Tell us about the “Machine”
Also known as the backyard? It’s a 30-foot arch wall with 60 feet of bouldering cave. It was, uh…yeah, it was awesome. Sometimes at night time, you could go four blocks away and see it shining above my house, kinda like the bat signal. It became world renowned, which is kind of funny, but it sort of set the bar of what you can do on a personal level—if you don’t have the resources naturally, you can build it yourself. It gave me so many opportunities to go out and perform on so many levels. I mean, the reason I built it is so that I didn’t have to leave home so often. I could be home with my kids after school, I could be with them for dinner, put them to bed, then go outside and train. I had people from all over the world coming here to train. Because it was so specific, and there really wasn’t much else in the world like it, especially in North America. It’s kind of a sore spot right now, because we just sold the house, and we need to take it down. It’s interesting, because with me stepping away from ice climbing for a while, and having built it for that very reason, it’s sort of fitting in a sense.
“Sometimes at night time, you could go four blocks away and see it shining above my house, kinda like the bat signal.”
I understand you climbed 24 hours straight for charity.
I did. That was probably five years ago now. Friends of our family, their daughter had brain cancer and was living in Ronald McDonald House, which is an amazing organization. The parents couldn’t work, but had all these bills to pay. A close friend of mine, Will Gadd, did a similar thing where he climbed for 24 hours for an organization in Nepal. I was sort of inspired by that. I built a climbing wall by a local café and set out to climb it for 24 hours. I think the amount I climbed was just shy of the height of Everest, like 25,000 metres.
“I’d been throwing up and cramped for the last hour, but all of a sudden I had this super human power to continue what I set out to do, because I could see what I was doing it for.”
It was crazy, and we raised over $20,000. We gave $10,000 to the family, and $10,000 to Ronald McDonald House. It was tough, but everyone came out from the community, like massage therapists to help me move after so many hours of climbing. During the last hour, the family came out. I’d been throwing up and cramped for the last hour, but all of a sudden I had this super human power to continue what I set out to do, because I could see what I was doing it for.
Finally, what feeds your need for adventure?

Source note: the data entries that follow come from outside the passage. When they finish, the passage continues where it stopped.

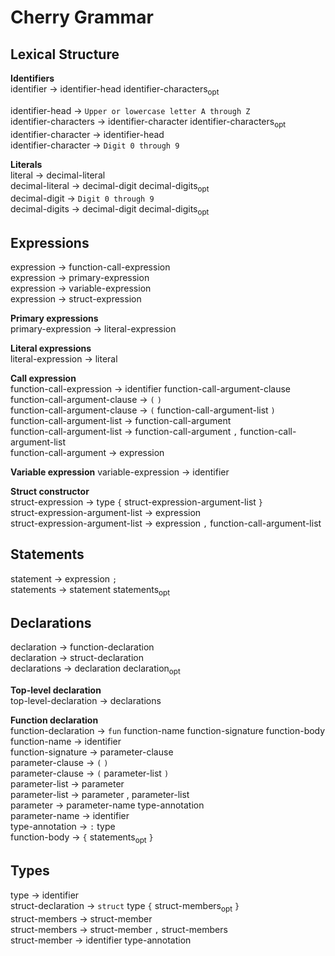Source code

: # Cherry Grammar

## Lexical Structure

**Identifiers**  
identifier → identifier-head identifier-characters<sub>opt</sub>  

identifier-head → `Upper or lowercase letter A through Z`  
identifier-characters → identifier-character identifier-characters<sub>opt</sub>      
identifier-character → identifier-head  
identifier-character → `Digit 0 through 9`  

**Literals**  
literal → decimal-literal    
decimal-literal → decimal-digit decimal-digits<sub>opt</sub>    
decimal-digit → `Digit 0 through 9`    
decimal-digits → decimal-digit decimal-digits<sub>opt</sub>     

## Expressions  
expression → function-call-expression  
expression → primary-expression  
expression → variable-expression  
expression → struct-expression  

**Primary expressions**    
primary-expression → literal-expression    

**Literal expressions**  
literal-expression → literal

**Call expression**  
function-call-expression → identifier function-call-argument-clause    
function-call-argument-clause → `(` `)`  
function-call-argument-clause → `(` function-call-argument-list `)`       
function-call-argument-list → function-call-argument    
function-call-argument-list → function-call-argument `,` function-call-argument-list  
function-call-argument → expression    

**Variable expression**
variable-expression → identifier  

**Struct constructor**  
struct-expression → type `{` struct-expression-argument-list `}`         
struct-expression-argument-list → expression    
struct-expression-argument-list → expression `,` function-call-argument-list  

## Statements  
statement → expression `;`  
statements → statement statements<sub>opt</sub>    

## Declarations  
declaration → function-declaration  
declaration → struct-declaration    
declarations → declaration declaration<sub>opt</sub>    

**Top-level declaration**  
top-level-declaration → declarations   

**Function declaration**  
function-declaration → `fun` function-name function-signature  function-body  
function-name → identifier  
function-signature → parameter-clause  
parameter-clause → `(` `)`    
parameter-clause → `(` parameter-list `)`  
parameter-list → parameter  
parameter-list → parameter , parameter-list  
parameter → parameter-name type-annotation  
parameter-name → identifier  
type-annotation → `:` type   
function-body → `{` statements<sub>opt</sub> `}`  

## Types
type → identifier    
struct-declaration → `struct` type `{`  struct-members<sub>opt</sub> `}`  
struct-members → struct-member  
struct-members → struct-member `,` struct-members    
struct-member → identifier type-annotation  
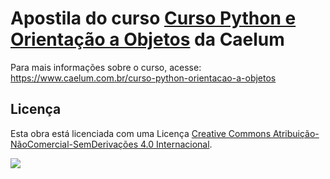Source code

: # Apostila do curso [Curso Python e Orientação a Objetos](https://www.caelum.com.br/curso-python-orientacao-a-objetos) da Caelum

Para mais informações sobre o curso, acesse: https://www.caelum.com.br/curso-python-orientacao-a-objetos

## Licença

Esta obra está licenciada com uma Licença [Creative Commons Atribuição-NãoComercial-SemDerivações 4.0 Internacional](http://creativecommons.org/licenses/by-nc-nd/4.0/).

![](https://i.creativecommons.org/l/by-nc-nd/4.0/88x31.png)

I think having a pretty rough upbringing, and never having the chance to explore what I was capable of. I think climbing, as a sport, has always given me that opportunity. I’ve competed in downhill mountain biking and tennis, and other sports at a high level, but there’s something about climbing that opened a door and said, it’s not over yet. Is it about being a better person, or pushing me in sport, or exploring what my body can do? I’m not actually sure what that means, but it keeps going through my head— it’s not over yet. It’s those words that keep going through my head —it’s not over yet—and climbing seems to be my outlet to explore that.
“There’s something about climbing that opened a door and said, it’s not over yet. Is it about being a better person, or pushing me in sport, or exploring what my body can do? I’m not actually sure what that means, but it keeps going through my head— it’s not over yet.”